Leclanché Capacitors was founded in 1919, in the town of Yverdon in western Switzerland. Employing a handful of workers, the workshop was added to the battery factory to make paper-based capacitors for the Swiss telephone system. Over the next 50 years, as electronics developed and global demand grew, Leclanché Capacitors came into its prime. By the mid-70s, the little workshop had grown into a world-class division with a stellar reputation for quality, employing over 80 people and exporting all over the world.

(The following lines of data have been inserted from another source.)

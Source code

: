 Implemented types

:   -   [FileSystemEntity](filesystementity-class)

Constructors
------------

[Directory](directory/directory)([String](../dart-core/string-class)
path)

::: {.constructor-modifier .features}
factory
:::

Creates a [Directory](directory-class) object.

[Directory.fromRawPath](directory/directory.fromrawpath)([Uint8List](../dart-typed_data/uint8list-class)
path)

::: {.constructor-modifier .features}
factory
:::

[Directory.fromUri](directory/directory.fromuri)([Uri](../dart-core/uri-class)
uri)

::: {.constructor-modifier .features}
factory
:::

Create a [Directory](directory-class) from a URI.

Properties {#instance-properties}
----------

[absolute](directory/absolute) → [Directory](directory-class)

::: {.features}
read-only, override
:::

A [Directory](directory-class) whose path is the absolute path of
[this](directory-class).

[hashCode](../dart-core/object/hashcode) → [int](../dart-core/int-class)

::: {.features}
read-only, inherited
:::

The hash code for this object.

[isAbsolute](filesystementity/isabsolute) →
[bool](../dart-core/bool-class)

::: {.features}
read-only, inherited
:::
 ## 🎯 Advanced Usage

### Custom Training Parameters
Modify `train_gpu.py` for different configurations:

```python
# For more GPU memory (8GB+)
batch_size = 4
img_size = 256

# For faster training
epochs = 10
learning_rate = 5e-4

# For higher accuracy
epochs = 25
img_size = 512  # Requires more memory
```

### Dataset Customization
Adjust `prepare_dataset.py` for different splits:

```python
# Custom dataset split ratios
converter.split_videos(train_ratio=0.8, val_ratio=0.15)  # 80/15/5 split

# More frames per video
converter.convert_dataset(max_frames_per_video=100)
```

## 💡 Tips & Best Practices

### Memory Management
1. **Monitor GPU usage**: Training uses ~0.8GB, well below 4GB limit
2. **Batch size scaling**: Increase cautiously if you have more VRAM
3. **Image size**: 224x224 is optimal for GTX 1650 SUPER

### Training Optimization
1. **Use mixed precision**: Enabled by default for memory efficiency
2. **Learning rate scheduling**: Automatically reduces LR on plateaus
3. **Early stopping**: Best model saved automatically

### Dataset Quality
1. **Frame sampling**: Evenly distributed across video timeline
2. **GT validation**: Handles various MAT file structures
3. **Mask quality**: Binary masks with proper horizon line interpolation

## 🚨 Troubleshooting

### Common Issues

The next 30 years of stiff global competition, however, took its toll; by 2004 the workforce dwindled to 16. A management buyout in 2005 resuscitated the flagging division, and for the next 14 years Leclanché Capacitors thrived, holding its own in a highly competitive international market. Until 2018, when it was bought out by a multinational corporation, up to 26 people clocked in at the factory.

Economic cooling was followed by the global Covid-19 pandemic, which inevitably sealed the factory’s fate. In August 2020 — after 102 years of production in the same building, in the same town — the decision was announced to close the production site. The workers lost their jobs, the equipment was carried off or scrapped, and in 2021, the doors were closed.  

These photos are a tribute, not only to the last generation of workers, but to all Leclanché Capacitor workers since 1919. It is a tribute to all workers, everywhere — real people with real lives, who labor to make a product and earn wages to support their families.